Alma Kelliher – An award winning composer, sound designer and musician. Alma works with dance, theatre, film, music, circus and live art, always blurring the lines between music and sound design.
Alma has composed for numerous short films including Naked Lights (Jeda De Brí), The Island (Two Sparks), The Painted Man (Dan Colley), I Am Roger Casement (Dearbhla Walsh and Fearghus Ó Conchúir). Favourite projects for stage include The Casement Project (Fearghus Ó Conchúir), Very Old Man With Enormous Wings (Dan Colley), riverrun (Olwen Fouéré – Irish Times Theatre Award winner Best Sound Design), and The Elephantom (National Theatre UK and West End). She is a company artist with THIS IS POP BABY, and created the music for their smash hit shows RIOT and WAKE. She is an accomplished session musician, working with many of Ireland’s major acts including Lisa Hannigan, Bell X 1, The Coronas and Moncrieff. She releases solo music as electro-folk act Lux Alma and created To The Sea with support from Siamsa Tíre in 2021.
Roots residency work: Alma will be focussing on singing. A longtime professional singer in the pop and contemporary scene, she’ll be working with acclaimed Corca Dhuibhne singer Pauline Scanlon . This will culminate in a performance of music old and new, where Alma will tie together Lux Alma originals with some of the songs of West Kerry.
Clodagh Healy – a playwright and poet whose work is inspired by the mythical and everyday happenings of Irish life. A graduate of Creative Writing from University College Dublin (UCD) in 2023, she earned an MFA in Playwriting from The Lir Academy at Trinity College Dublin (TCD) in 2025. Most recently, her play Fermenting was selected for a dramatic reading as part of The New Theatre’s New Writing Week 2026.
Roots residency work: Clodagh will further develop her full-length play Fermenting, recently featured as part of The New Theatre’s Development Week. The funding and dedicated workspace provided through the residency will allow her to refine the dramatic text in collaboration with actors and director Zia Basbaum. The multifaceted support offered by Siamsa Tíre will play an important role in shaping the next stage of the work and supporting its progression towards full production.
Caoimhe O’ Farrell – a theatre maker, director and facilitator based between Dublin and Kildare, creating work that seeks to forge meaningful connections between artists, audiences and communities.

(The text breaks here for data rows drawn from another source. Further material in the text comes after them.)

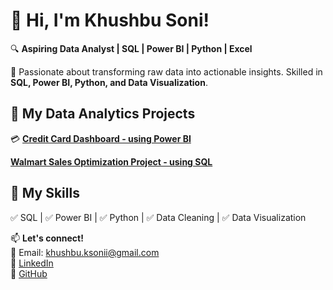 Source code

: # 👋 Hi, I'm Khushbu Soni!  
🔍 **Aspiring Data Analyst | SQL | Power BI | Python | Excel**  

🚀 Passionate about transforming raw data into actionable insights. Skilled in **SQL, Power BI, Python, and Data Visualization**.  

## 🔹 My Data Analytics Projects  
💳 **[Credit Card Dashboard - using Power BI](https://github.com/KhushbuSoni18/Credit_Card_Dashboard)** 

**[Walmart Sales Optimization Project - using SQL](https://github.com/KhushbuSoni18/Walmart-Sales-Analysis)**


## 🔹 My Skills  
✅ SQL | ✅ Power BI | ✅ Python | ✅ Data Cleaning | ✅ Data Visualization  

📫 **Let's connect!**  
📩 Email: khushbu.ksonii@gmail.com  
🔗 [LinkedIn](https://www.linkedin.com/in/khushbu-soni18/)  
🔗 [GitHub](https://github.com/KhushbuSoni18)  

<!---
KhushbuSoni18/KhushbuSoni18 is a ✨ special ✨ repository because its `README.md` (this file) appears on your GitHub profile.
You can click the Preview link to take a look at your changes.
--->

A 2024 graduate of Drama and Theatre Studies at Trinity College Dublin, Caoimhe is Co-Director and Founder of LEGROOM Collective and Associate Artistic Director of PlayActing Youth Theatre in Celbridge.
Their practice centres on socially engaged, collaborative theatre, often developed in non-traditional or site-specific settings. They are particularly interested in work that actively invites audiences into the experience, whether through direct participation or by engaging with issues that resonate with and impact the communities involved.
The Shakey-Makey is a process-led residency developing a sensory, immersive theatre work exploring stimming, suppressed physical language, and neurodivergent imagination. Rooted in a childhood physical stim, it asks what is lost when bodies are trained to behave “normally,” and how returning to self-regulating movement might reopen access to play and care.
Roots residency work: Caoimhe will experiment with audience sensory agency, inviting each person to choose how they experience sound, texture, and viewpoint.